_EXERCISE:_
Copy out exactly every line from the line containing "#### Language<br>" until the records below end, inclusive of both boundary lines.

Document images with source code
------------------------------------------------------------------------

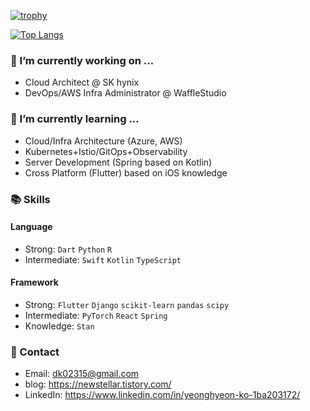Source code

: [![trophy](https://github-profile-trophy.vercel.app/?username=yeonghyeonKO&theme=chalk&row=1&column=3)](https://github.com/ryo-ma/github-profile-trophy)

[![Top Langs](https://github-readme-stats.vercel.app/api/top-langs/?username=yeonghyeonKO&layout=compact&langs_count=8&theme=dracula)](https://github.com/yeonghyeonKO)

### 🔭 I’m currently working on ...
- Cloud Architect @ SK hynix
- DevOps/AWS Infra Administrator @ WaffleStudio


### 🌱 I’m currently learning ...
- Cloud/Infra Architecture (Azure, AWS)
- Kubernetes+Istio/GitOps+Observability
- Server Development (Spring based on Kotlin)
- Cross Platform (Flutter) based on iOS knowledge


### 📚 Skills
#### Language<br>
- Strong: ```Dart``` ```Python``` ```R```<br/>
- Intermediate: ```Swift``` ```Kotlin``` ```TypeScript``` <br/>

#### Framework<br>
- Strong: ```Flutter``` ```Django``` ```scikit-learn``` ```pandas``` ```scipy```<br/>
- Intermediate: ```PyTorch``` ```React``` ```Spring```<br/>
- Knowledge: ```Stan``` <br/>


### 📧 Contact 
- Email: dk02315@gmail.com
- blog: https://newstellar.tistory.com/
- LinkedIn: https://www.linkedin.com/in/yeonghyeon-ko-1ba203172/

------------------------------------------------------------------------

_TASK OUTPUT:_
#### Language<br>
- Strong: ```Dart``` ```Python``` ```R```<br/>
- Intermediate: ```Swift``` ```Kotlin``` ```TypeScript``` <br/>

#### Framework<br>
- Strong: ```Flutter``` ```Django``` ```scikit-learn``` ```pandas``` ```scipy```<br/>
- Intermediate: ```PyTorch``` ```React``` ```Spring```<br/>
- Knowledge: ```Stan``` <br/>


### 📧 Contact 
- Email: dk02315@gmail.com
- blog: https://newstellar.tistory.com/
- LinkedIn: https://www.linkedin.com/in/yeonghyeon-ko-1ba203172/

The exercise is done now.